■ Instructions for the task
Search term "default": please copy every line of the records below that contains it.

----- Material supplied

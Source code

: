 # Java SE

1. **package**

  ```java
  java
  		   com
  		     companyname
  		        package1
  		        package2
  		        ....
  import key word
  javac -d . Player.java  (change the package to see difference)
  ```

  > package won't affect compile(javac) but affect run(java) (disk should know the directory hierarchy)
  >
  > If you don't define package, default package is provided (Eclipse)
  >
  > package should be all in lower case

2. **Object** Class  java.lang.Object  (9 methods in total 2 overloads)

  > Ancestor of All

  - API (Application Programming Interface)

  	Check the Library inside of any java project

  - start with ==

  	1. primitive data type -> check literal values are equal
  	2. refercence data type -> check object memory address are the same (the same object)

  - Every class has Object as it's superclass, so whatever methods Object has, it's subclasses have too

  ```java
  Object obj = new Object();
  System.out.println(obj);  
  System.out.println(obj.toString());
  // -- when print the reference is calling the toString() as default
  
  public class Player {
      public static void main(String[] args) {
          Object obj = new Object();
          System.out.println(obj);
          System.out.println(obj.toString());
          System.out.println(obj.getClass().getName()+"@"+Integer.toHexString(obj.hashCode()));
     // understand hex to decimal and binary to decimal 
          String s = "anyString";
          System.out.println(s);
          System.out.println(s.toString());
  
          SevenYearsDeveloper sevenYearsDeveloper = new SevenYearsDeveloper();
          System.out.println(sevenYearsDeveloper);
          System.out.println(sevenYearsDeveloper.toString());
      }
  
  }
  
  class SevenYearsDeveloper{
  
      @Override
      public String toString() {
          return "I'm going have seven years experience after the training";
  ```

----------

■ Response to this exercise
  > If you don't define package, default package is provided (Eclipse)
  // -- when print the reference is calling the toString() as default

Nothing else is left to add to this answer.